Chacun a-t-il le droit de savoir qui est son parent biologique ? Cette délicate question était examinée mercredi par le Conseil d'Etat, la plus haute juridiction administrative du pays. Audrey, 35 ans, a appris il y a six ans qu'elle était née d'un don de sperme. Depuis, la jeune femme, avocate de profession, s'est lancée dans une longue bataille judiciaire. Son combat : obtenir des informations sur son père biologique et donc demander à la justice française de lever, au moins partiellement, la règle de l'anonymat qui prévaut en France pour tout don de sperme ou d'ovocytes.

"Anonymat ne veut pas dire secret". Depuis 1973 et la création des banques de sperme en France, 50.000 enfants sont nés grâce à des dons collectés auprès de 11.000 donneurs, selon les chiffres fournis par les associations. En France, le don de sperme repose sur trois piliers : il est volontaire, gratuit et… anonyme.

Contacté par Europe 1, le professeur Louis Bujan, spécialiste en médecine de la reproduction et ancien président des fédérations des Cecos (Centres d'études et de conservation des œufs et du sperme) met en garde contre cette vérité procréative et cette volonté de transparence à tout prix. "L'anonymat ne veut pas dire secret", souligne le spécialiste, qui insiste sur l'importance pour les parents d'informer l'enfant de son mode de conception dès qu'il est en âge de comprendre.

Un projet de loi rejeté en 2010. Pour autant, par respect pour la vie privée du donneur et de sa famille, le don de sperme doit rester anonyme, défendent les spécialistes de l'infertilité. "La société s'est déjà prononcée sur cette question", rappelle le professeur Bujan. En 2010, en effet, la ministre de la Santé Roselyne Bachelot défendait une révision de la loi bioéthique et du sacro-saint principe d'anonymat. A l'époque, Jean Leonetti, rapporteur du projet de loi sur la bioéthique, s'y était farouchement opposé : "Permettre, même sous certaines conditions, la levée de l’anonymat des donneurs de gamètes est une mauvaise idée. (…) Elle risque, d’une part, de pousser les parents à ne pas révéler à l’enfant les conditions de sa conception. Par souci de transparence, on renforce en réalité le secret", argumentait alors le député UMP. Au final, la levée de l'anonymat n'a jamais été votée par les députés et sénateurs.

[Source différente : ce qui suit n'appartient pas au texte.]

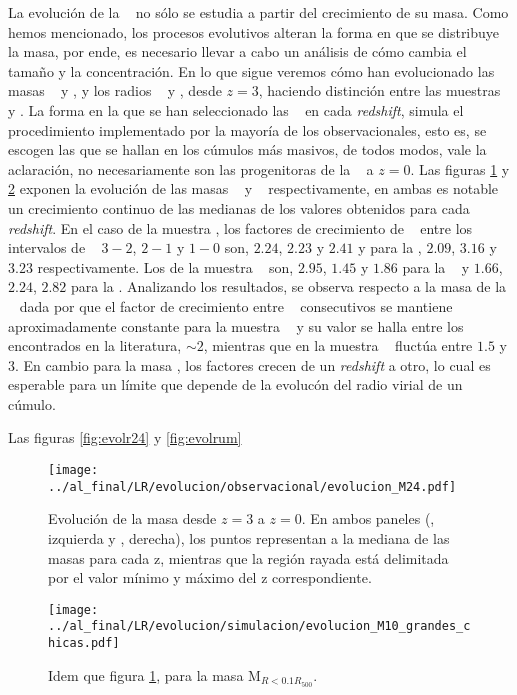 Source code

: La evoluci\'on de la \bcg~ no s\'olo se estudia a partir del crecimiento de su masa. Como
hemos mencionado, los procesos evolutivos alteran la forma en que se distribuye la masa, por ende, es necesario
llevar a cabo un an\'alisis de c\'omo cambia el tama\~no y la concentraci\'on.
En lo que sigue veremos c\'omo han evolucionado las masas
\mvc~ y \mdiez, y los radios \rvc~ y \rum, desde $z=3$, haciendo
distinci\'on entre las muestras
\cmay~ y \cmen.
La forma en la que se han seleccionado las \bcgs~ en cada \textit{redshift}, simula
el procedimiento implementado por la mayor\'ia de los observacionales,
esto es, se escogen las que se hallan en los c\'umulos m\'as masivos, de todos modos, vale la aclaraci\'on,
no necesariamente son las progenitoras de la \bcgs~ a $z=0$.
Las figuras \ref{fig:evolmbcg} y \ref{fig:evolm10} exponen la evoluci\'on de las masas \mvc~ y \mdiez~ respectivamente,
en ambas es notable un crecimiento continuo de las medianas de los valores
obtenidos para cada \textit{redshift}. En el caso de la muestra \cmay, los factores de crecimiento de \mvc~ entre
los intervalos de \z~ $3-2$, $2-1$ y $1-0$ son, $2.24$, $2.23$ y $2.41$ y para la \mdiez, $2.09$, $3.16$ y $3.23$ respectivamente.
Los de la muestra \cmen~ son, $2.95$, $1.45$ y $1.86$ para la \mvc~ y $1.66$, $2.24$, $2.82$ para la \mdiez.
Analizando los resultados, se observa respecto a la masa de la \bcg~ dada por \mvc que
el factor de crecimiento entre \z~ consecutivos se mantiene aproximadamente constante para la muestra \cmay~ y su valor 
se halla entre los encontrados en la literatura, $\sim2$, mientras que en la muestra \cmen~ fluct\'ua entre $1.5$ y $3$.
En cambio para la masa \mdiez,
los factores crecen de un \textit{redshift} a otro, lo cual es esperable para un l\'imite que depende de
la evoluc\'on del radio virial de un c\'umulo.

Las figuras \ref{fig:evolr24} y \ref{fig:evolrum} 

\begin{figure}[H]
 \centering
 \texttt{[image: ../al\_final/LR/evolucion/observacional/evolucion\_M24.pdf]}
\caption{Evoluci\'on de la masa \mvc desde $z=3$ a $z=0$. En ambos paneles (\cmay, izquierda y \cmen, derecha), los puntos representan
a la mediana de las masas para cada z, mientras
que la regi\'on rayada est\'a delimitada por el valor m\'inimo y m\'aximo del z correspondiente. 
}
\label{fig:evolmbcg}
\end{figure}

\begin{figure}[H]
 \centering
 \texttt{[image: ../al\_final/LR/evolucion/simulacion/evolucion\_M10\_grandes\_chicas.pdf]}
\caption{Idem que figura \ref{fig:evolmbcg}, para la masa M$_{R<0.1R_{500}}$.}
\label{fig:evolm10}
\end{figure}


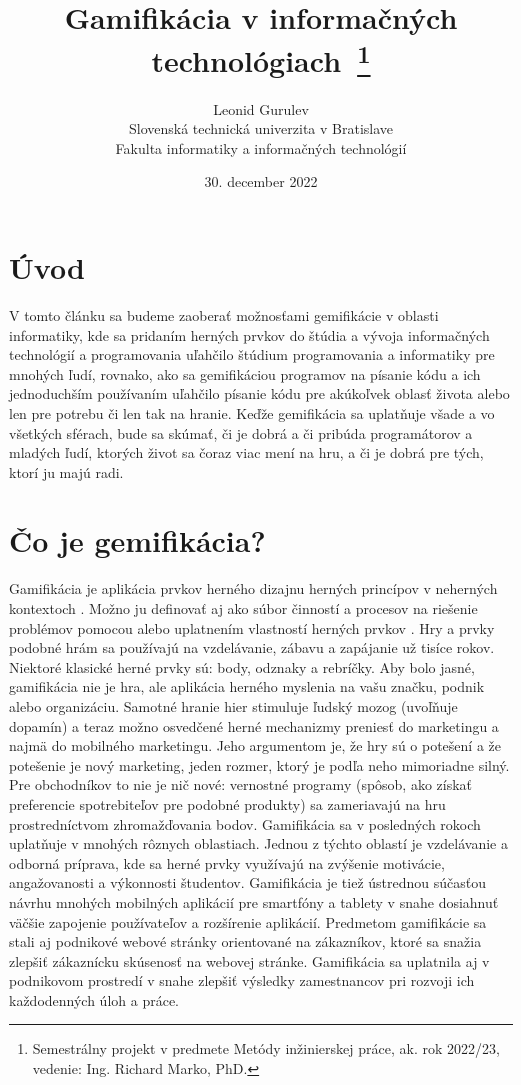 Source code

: \documentclass[14pt,a4paper]{article}
\title{Gamifikácia v informačných technológiach~\thanks{Semestrálny projekt v predmete Metódy inžinierskej práce, ak. rok 2022/23, vedenie: Ing. Richard Marko, PhD.}}
\author{Leonid Gurulev\\[2pt]
	{\small Slovenská technická univerzita v Bratislave}\\
	{\small Fakulta informatiky a informačných technológií}\\
	{\small \text{qgurulev@stuba.sk}}
	}
\date{\small 30. december 2022}
\begin{document}
\maketitle
\section{Úvod}
V tomto článku sa budeme zaoberať možnosťami gemifikácie v oblasti informatiky, 
kde sa pridaním herných prvkov do štúdia a vývoja informačných technológií 
a programovania uľahčilo štúdium programovania a informatiky pre mnohých ľudí, 
rovnako, ako sa gemifikáciou programov na písanie kódu 
a ich jednoduchším používaním uľahčilo písanie kódu pre 
akúkoľvek oblasť života alebo len pre potrebu 
či len tak na hranie. 
Keďže gemifikácia sa uplatňuje všade a vo všetkých sférach, 
bude sa skúmať, či je dobrá a či pribúda programátorov 
a mladých ľudí, ktorých život sa čoraz viac mení na hru, 
a či je dobrá pre tých, ktorí ju majú radi.




\section{Čo je gemifikácia?}
Gamifikácia je aplikácia prvkov herného dizajnu 
herných princípov v neherných kontextoch \cite{8166715}.
Možno ju definovať aj ako súbor činností a procesov na riešenie problémov 
pomocou alebo uplatnením vlastností herných prvkov \cite{gamify}.
Hry a prvky podobné hrám sa používajú na vzdelávanie, 
zábavu a zapájanie už tisíce rokov. Niektoré klasické herné prvky 
sú: body, odznaky a rebríčky.
Aby bolo jasné, gamifikácia nie je hra, 
ale aplikácia herného myslenia na vašu značku, podnik alebo organizáciu. 
Samotné hranie hier stimuluje ľudský mozog (uvoľňuje dopamín) a teraz možno osvedčené herné mechanizmy preniesť do marketingu a najmä do mobilného marketingu. Jeho argumentom je, že hry sú o potešení a že potešenie je nový marketing, jeden rozmer, ktorý je podľa neho mimoriadne silný.
Pre obchodníkov to nie je nič nové: vernostné programy (spôsob, 
ako získať preferencie spotrebiteľov pre podobné produkty) sa zameriavajú 
na hru prostredníctvom zhromažďovania bodov\cite{smarting}.
Gamifikácia sa v posledných rokoch uplatňuje v mnohých rôznych oblastiach. 
Jednou z týchto oblastí je vzdelávanie a odborná príprava, 
kde sa herné prvky využívajú na zvýšenie motivácie, 
angažovanosti a výkonnosti študentov. 
Gamifikácia je tiež ústrednou súčasťou návrhu mnohých 
mobilných aplikácií pre smartfóny a tablety v snahe 
dosiahnuť väčšie zapojenie používateľov a rozšírenie aplikácií. 
Predmetom gamifikácie sa stali aj podnikové webové 
stránky orientované na zákazníkov, 
ktoré sa snažia zlepšiť zákaznícku skúsenosť na webovej 
stránke. Gamifikácia sa uplatnila aj v podnikovom 
prostredí v snahe zlepšiť výsledky zamestnancov pri 
rozvoji ich každodenných úloh a práce\cite{gamifsoft}.
\end{document}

Un risque de chute de dons ? Au-delà des questions éthiques, l'argument avancé par les défenseurs de l'anonymat est le risque d'une chute des dons, déjà trop rares aujourd'hui. "Quand on interroge les donneurs, 70% nous disent que l'anonymat favorise leur démarche de candidature au don", indique le professeur Louis Bujan. "On peut rouvrir le débat mais pas de cette manière là", tranche le spécialiste en médecine de la reproduction.

Les enseignements étrangers. Aux Pays-Bas, au Royaume-Uni, en Suède ou encore en Suisse, l'anonymat sur les dons de gamètes a été levé. De l'autre côté de la Manche, le 1er septembre, la banque nationale du sperme britannique lançait un vibrant appel aux hommes de bonne volonté et se désolait de n'avoir que… neuf donneurs. Mais de l'avis même des spécialistes, cette pénurie ne peut s'expliquer uniquement par la levée de l'anonymat dans le pays en 2005. En revanche, le profil des donneurs de sperme a bel et bien changé. Fini les "étudiants qui faisaient ça sur un coup de tête et n’avaient pas envie d’avoir à s’expliquer" explique au Journal du dimanchele Pr Lieberman, de Manchester. Place aux "pères de familles responsables et altruistes".